Go underperforms at trivial XML parsing: https://news.ycombinator.com/item?id=40283721 (and the parent comment)

If you push it, C# can extract optimal HW utilization when parsing text, beating C++: https://hotforknowledge.com/2024/01/13/1brc-in-dotnet-among-... (Go was not on the list because it was that much slower)

willvarfar · on May 8, 2024

A quick google finds https://github.com/ffenix113/fastxml which seems to be doing the 'tips and tricks' of arena parsing and things. Any idea how fast it compares when you get away from memory allocations and things and end up just seeing how the compiler does basic byte manipulation?

neonsunset · on May 8, 2024

The description indicates it is not production ready, and is archived at the same time.

If you pull all stops in each respective language, C# will always end up winning at parsing text as it offers C structs, pointers, zero-cost interop, Rust-style struct generics, cross-platform SIMD API and simply has better compiler. You can win back some performance in Go by writing hot parts in Go's ASM dialect at much greater effort for a specific platform.

For example, Go has to resort to this https://github.com/golang/go/blob/4ed358b57efdad9ed710be7f4f... in order to efficiently scan memory, while in C# you write the following once and it compiles to all supported ISAs with their respective SIMD instructions for a given vector width: https://github.com/dotnet/runtime/blob/56e67a7aacb8a644cc6b8... (there is a lot of code because C# covers much wider range of scenarios and does not accept sacrificing performance in odd lengths and edge cases, which Go does).

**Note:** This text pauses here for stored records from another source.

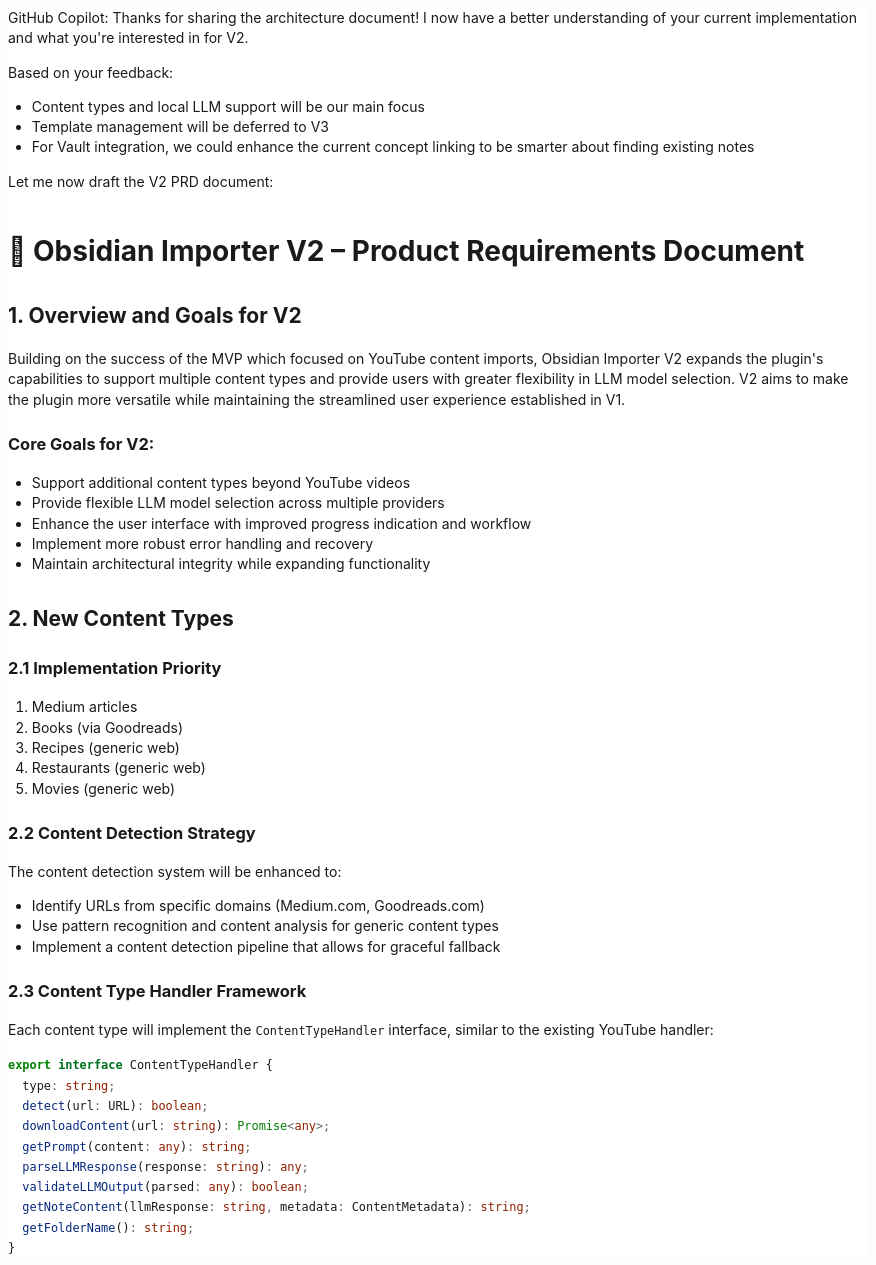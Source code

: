 GitHub Copilot: Thanks for sharing the architecture document! I now have a better understanding of your current implementation and what you're interested in for V2.

Based on your feedback:
- Content types and local LLM support will be our main focus
- Template management will be deferred to V3
- For Vault integration, we could enhance the current concept linking to be smarter about finding existing notes

Let me now draft the V2 PRD document:

# 🚀 Obsidian Importer V2 – Product Requirements Document

## 1. Overview and Goals for V2

Building on the success of the MVP which focused on YouTube content imports, Obsidian Importer V2 expands the plugin's capabilities to support multiple content types and provide users with greater flexibility in LLM model selection. V2 aims to make the plugin more versatile while maintaining the streamlined user experience established in V1.

### Core Goals for V2:
- Support additional content types beyond YouTube videos
- Provide flexible LLM model selection across multiple providers
- Enhance the user interface with improved progress indication and workflow
- Implement more robust error handling and recovery
- Maintain architectural integrity while expanding functionality

## 2. New Content Types

### 2.1 Implementation Priority
1. Medium articles
2. Books (via Goodreads)
3. Recipes (generic web)
4. Restaurants (generic web)
5. Movies (generic web)

### 2.2 Content Detection Strategy
The content detection system will be enhanced to:
- Identify URLs from specific domains (Medium.com, Goodreads.com)
- Use pattern recognition and content analysis for generic content types
- Implement a content detection pipeline that allows for graceful fallback

### 2.3 Content Type Handler Framework
Each content type will implement the `ContentTypeHandler` interface, similar to the existing YouTube handler:

```typescript
export interface ContentTypeHandler {
  type: string;
  detect(url: URL): boolean;
  downloadContent(url: string): Promise<any>;
  getPrompt(content: any): string;
  parseLLMResponse(response: string): any;
  validateLLMOutput(parsed: any): boolean;
  getNoteContent(llmResponse: string, metadata: ContentMetadata): string;
  getFolderName(): string;
}
```
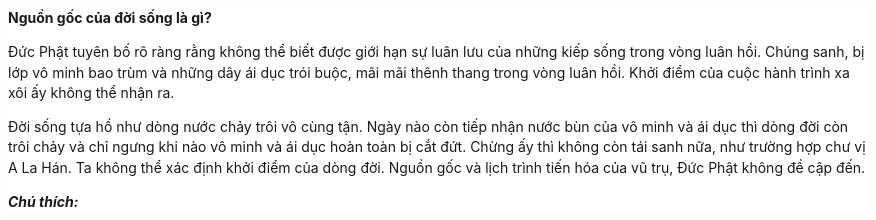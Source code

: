 **Nguồn gốc của đời sống là gì?**

Đức Phật tuyên bố rõ ràng rằng không thể biết được giới hạn sự luân lưu của những kiếp sống trong vòng luân hồi. Chúng sanh, bị lớp vô minh bao trùm và những dây ái dục trói buộc, mãi mãi thênh thang trong vòng luân hồi. Khởi điểm của cuộc hành trình xa xôi ấy không thể nhận ra.

Đời sống tựa hồ như dòng nước chảy trôi vô cùng tận. Ngày nào còn tiếp nhận nước bùn của vô minh và ái dục thì dòng đời còn trôi chảy và chỉ ngưng khi nào vô minh và ái dục hoàn toàn bị cắt đứt. Chừng ấy thì không còn tái sanh nữa, như trường hợp chư vị A La Hán. Ta không thể xác định khởi điểm của dòng đời. Nguồn gốc và lịch trình tiến hóa của vũ trụ, Đức Phật không đề cập đến.

_**Chú thích:**_

[^1]: "Không có lý do nào để giả định rằng thế gian có một khởi điểm. Ý niệm chủ trương sự vật phải có một khởi điểm phát sanh do trí tư tưởng nghèo nàn." Bertrand Russel - "Why I am not a Christian".

[^2]: Xem "The World as Will and Idea".

[^3]: Xem bài viết của ông về "A plea for Atheism - Humanity's Gain from Unbelief".

[^4]: "Rõ ràng không thể chứng minh một cách chính xác sự hiện hữu của Thượng Đế. Cho đến nay, hầu hết các chứng minh đều nêu lên trong tiên đề như dẫn chứng, những gì sẽ phải được chứng minh ở phần kết luận". Reverend W. Kirkus trong "Orthodoxy Scripture and Reason", trang 34. <br><br>"Ta được hướng dẫn đến chổ phải nhìn nhận rằng có những tội lỗi xấu xa trong vũ trụ. Và đó là trách nhiệm của Thượng Đế. Chúng ta không thể phủ nhận khuyết điểm của Thượng Đế đã cho tội lỗi và đau khổ tồn tại." Canon C. E. Raven trong "The Grounds of Christian Assumption".

[^5]: Majjhima Nikaya, Trung A Hàm, Cula Malunkya sutta, số 63.

[^6]: Majjhima Nikaya, Trung A Hàm, Mahatanhasamkhaya sutta, số 38. <br><br>Mặc dầu đèn có sẵn tim và dầu, nhưng nếu không có ngọn lửa từ bên ngoài châm vào ắt không có ánh sáng.

[^7]: Xem F. L. Woodward, "Some Sayings of the Buddha", trang 40.

[^8]: Anamataggo' yam bhikkhave samsaro, pubbakoti na pannayati avjjanivarananam sattanam tanhasamyojananam sandhavatam.<br><br>"Khởi điểm, hỡi các đạo hữu, thật không thể đo lường hay tính toán được. Lịch trình diễn tiến của nó cũng vậy. Cái điểm đấu tiên của cuộc chạy dài đăng đẳng của những chúng sanh bị che lấp kín mít trong vô minh và bị trói chặt vào ái dục, quả thật chưa được khám phá". F. L. Woodward, "Kindred Sayings", phần iii, trang 118. <br><br>"Không thể quan niệm được điểm khởi đầu của vòng luân hồi. Không thể khám phá được khởi điểm nguyên thủy của chúng sanh vốn bị che lấp trong màn vô minh và dính mắc trong ái dục, đang vội vã, hấp tấp, chạy đảo điên xuyên qua vòng sanh tử liên tục tiếp diễn" -- Nyanatyloka Thera. <br><br>Samsara, luân hồi, theo đúng nghĩa uyên nguyên của danh từ, là cuộc đi thênh thang bất định và không ngừng. Sách Atthasalini định nghĩa danh từ Samsara như sau:<br> _Khandhanam patipati dhatu-ayatanana ca_ <br>_Abbhocchinam vattamana samsaro ti pavuccati._ <br><br>_Samsara, luân hồi, là sự tiếp diễn không ngừng của ngũ uẩn, tứ đại và lục căn._ 
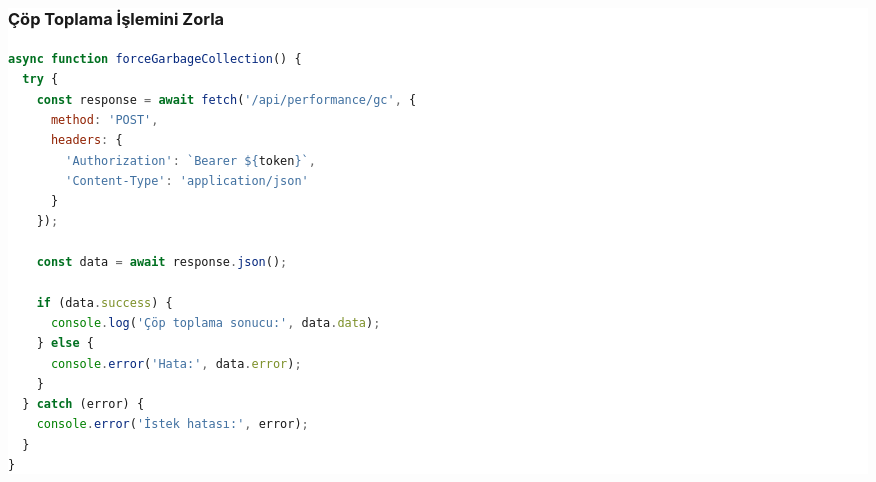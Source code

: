 
### Çöp Toplama İşlemini Zorla

```javascript
async function forceGarbageCollection() {
  try {
    const response = await fetch('/api/performance/gc', {
      method: 'POST',
      headers: {
        'Authorization': `Bearer ${token}`,
        'Content-Type': 'application/json'
      }
    });
    
    const data = await response.json();
    
    if (data.success) {
      console.log('Çöp toplama sonucu:', data.data);
    } else {
      console.error('Hata:', data.error);
    }
  } catch (error) {
    console.error('İstek hatası:', error);
  }
}
```
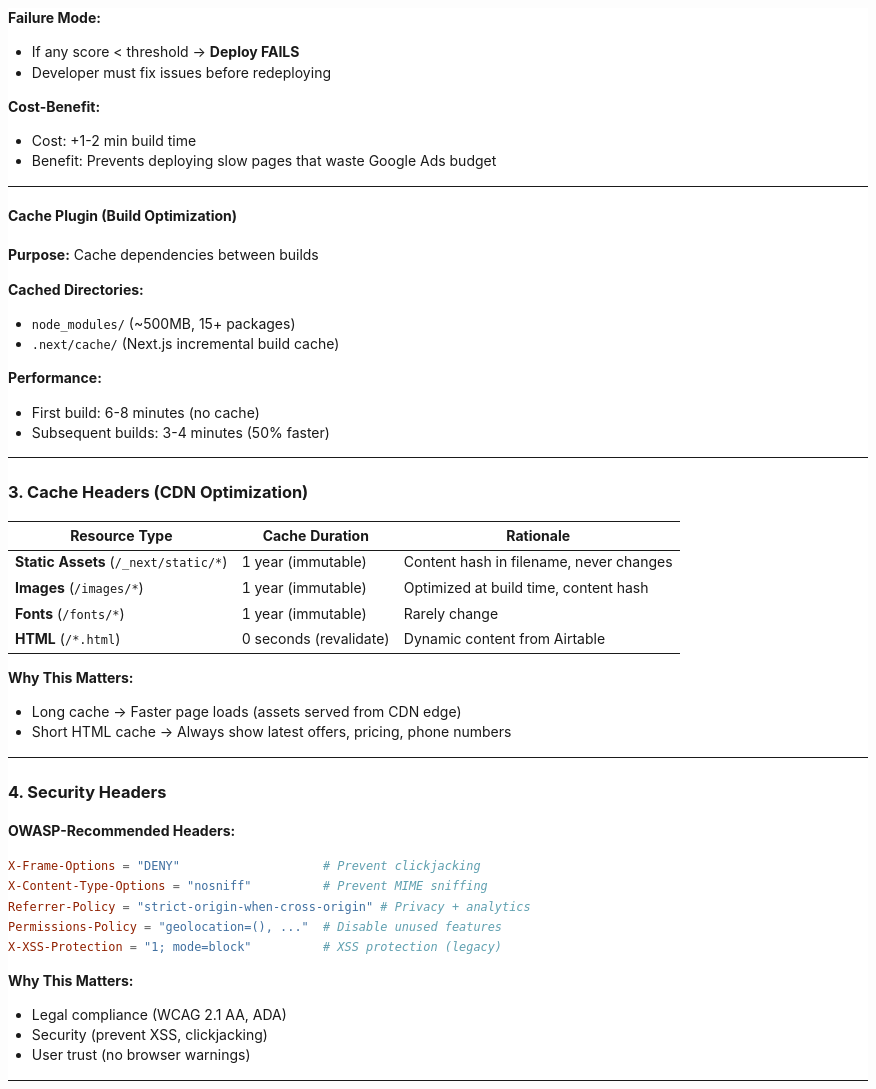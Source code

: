 **Failure Mode:**
- If any score < threshold → **Deploy FAILS**
- Developer must fix issues before redeploying

**Cost-Benefit:**
- Cost: +1-2 min build time
- Benefit: Prevents deploying slow pages that waste Google Ads budget

---

#### Cache Plugin (Build Optimization)

**Purpose:** Cache dependencies between builds

**Cached Directories:**
- `node_modules/` (~500MB, 15+ packages)
- `.next/cache/` (Next.js incremental build cache)

**Performance:**
- First build: 6-8 minutes (no cache)
- Subsequent builds: 3-4 minutes (50% faster)

---

### 3. Cache Headers (CDN Optimization)

| Resource Type | Cache Duration | Rationale |
|--------------|----------------|-----------|
| **Static Assets** (`/_next/static/*`) | 1 year (immutable) | Content hash in filename, never changes |
| **Images** (`/images/*`) | 1 year (immutable) | Optimized at build time, content hash |
| **Fonts** (`/fonts/*`) | 1 year (immutable) | Rarely change |
| **HTML** (`/*.html`) | 0 seconds (revalidate) | Dynamic content from Airtable |

**Why This Matters:**
- Long cache → Faster page loads (assets served from CDN edge)
- Short HTML cache → Always show latest offers, pricing, phone numbers

---

### 4. Security Headers

**OWASP-Recommended Headers:**

```toml
X-Frame-Options = "DENY"                    # Prevent clickjacking
X-Content-Type-Options = "nosniff"          # Prevent MIME sniffing
Referrer-Policy = "strict-origin-when-cross-origin" # Privacy + analytics
Permissions-Policy = "geolocation=(), ..."  # Disable unused features
X-XSS-Protection = "1; mode=block"          # XSS protection (legacy)
```

**Why This Matters:**
- Legal compliance (WCAG 2.1 AA, ADA)
- Security (prevent XSS, clickjacking)
- User trust (no browser warnings)

---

Another example is computing CRC32: you have to write ASM for Go https://github.com/golang/go/blob/4ed358b57efdad9ed710be7f4f..., in C# you simply write standard vectorized routine once https://github.com/dotnet/runtime/blob/56e67a7aacb8a644cc6b8... (its codegen is competitive with hand-intrinsified C++ code).

There is a lot more of this. Performance and low-level primitives to achieve it have been an area of focus of .NET for a long time, so it is disheartening to see one tenth of effort in Go to receive so much more spotlight.

kragen · on May 8, 2024

you may want to add blank lines between your bullets

mightee_pirate · on May 8, 2024

kragen · on May 8, 2024

happy to help